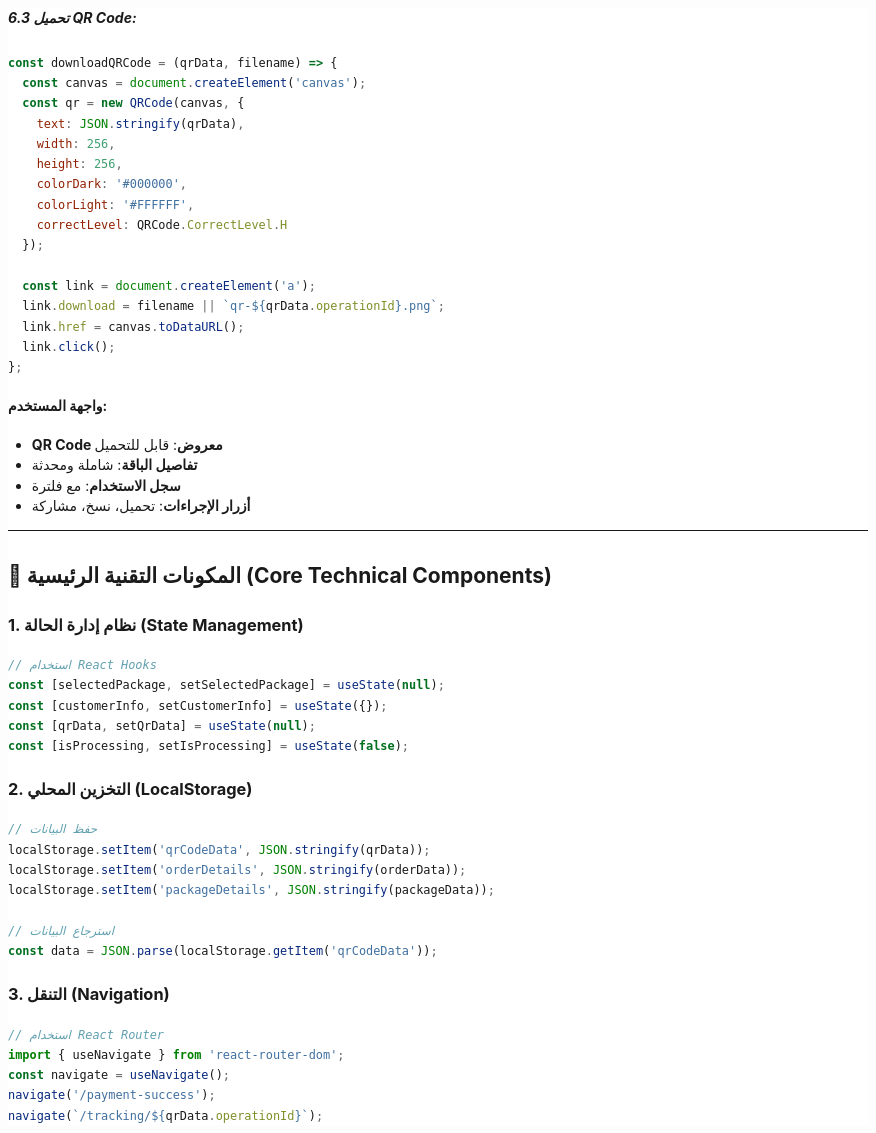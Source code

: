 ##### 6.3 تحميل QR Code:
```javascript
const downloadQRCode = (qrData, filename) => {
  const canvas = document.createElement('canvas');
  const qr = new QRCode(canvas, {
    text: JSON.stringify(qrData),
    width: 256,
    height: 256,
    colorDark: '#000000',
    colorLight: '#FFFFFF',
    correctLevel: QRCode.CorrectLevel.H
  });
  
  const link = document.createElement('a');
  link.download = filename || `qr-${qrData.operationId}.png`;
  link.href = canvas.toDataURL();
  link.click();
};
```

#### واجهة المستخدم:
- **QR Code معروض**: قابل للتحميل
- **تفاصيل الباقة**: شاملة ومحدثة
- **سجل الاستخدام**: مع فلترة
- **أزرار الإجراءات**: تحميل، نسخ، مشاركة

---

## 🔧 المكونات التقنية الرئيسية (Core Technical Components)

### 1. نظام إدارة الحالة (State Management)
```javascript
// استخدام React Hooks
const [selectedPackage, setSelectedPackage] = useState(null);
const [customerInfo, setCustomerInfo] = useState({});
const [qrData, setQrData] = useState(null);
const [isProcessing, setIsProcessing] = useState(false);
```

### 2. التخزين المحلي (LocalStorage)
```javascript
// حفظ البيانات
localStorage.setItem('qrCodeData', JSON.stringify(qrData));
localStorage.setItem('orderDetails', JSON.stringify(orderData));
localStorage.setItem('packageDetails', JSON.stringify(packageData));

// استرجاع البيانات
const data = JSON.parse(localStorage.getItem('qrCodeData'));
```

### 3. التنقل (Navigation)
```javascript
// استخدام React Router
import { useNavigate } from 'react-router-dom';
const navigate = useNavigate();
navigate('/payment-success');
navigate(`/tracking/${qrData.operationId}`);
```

◆ Exercise aim ◆
Ignore the images and quote every line of the listing exactly.

◆ Finished task ◆
Source code

: ##### 6.3 تحميل QR Code:
```javascript
const downloadQRCode = (qrData, filename) => {
  const canvas = document.createElement('canvas');
  const qr = new QRCode(canvas, {
    text: JSON.stringify(qrData),
    width: 256,
    height: 256,
    colorDark: '#000000',
    colorLight: '#FFFFFF',
    correctLevel: QRCode.CorrectLevel.H
  });
  
  const link = document.createElement('a');
  link.download = filename || `qr-${qrData.operationId}.png`;
  link.href = canvas.toDataURL();
  link.click();
};
```

#### واجهة المستخدم:
- **QR Code معروض**: قابل للتحميل
- **تفاصيل الباقة**: شاملة ومحدثة
- **سجل الاستخدام**: مع فلترة
- **أزرار الإجراءات**: تحميل، نسخ، مشاركة

---

## 🔧 المكونات التقنية الرئيسية (Core Technical Components)

### 1. نظام إدارة الحالة (State Management)
```javascript
// استخدام React Hooks
const [selectedPackage, setSelectedPackage] = useState(null);
const [customerInfo, setCustomerInfo] = useState({});
const [qrData, setQrData] = useState(null);
const [isProcessing, setIsProcessing] = useState(false);
```

### 2. التخزين المحلي (LocalStorage)
```javascript
// حفظ البيانات
localStorage.setItem('qrCodeData', JSON.stringify(qrData));
localStorage.setItem('orderDetails', JSON.stringify(orderData));
localStorage.setItem('packageDetails', JSON.stringify(packageData));

// استرجاع البيانات
const data = JSON.parse(localStorage.getItem('qrCodeData'));
```

### 3. التنقل (Navigation)
```javascript
// استخدام React Router
import { useNavigate } from 'react-router-dom';
const navigate = useNavigate();
navigate('/payment-success');
navigate(`/tracking/${qrData.operationId}`);
```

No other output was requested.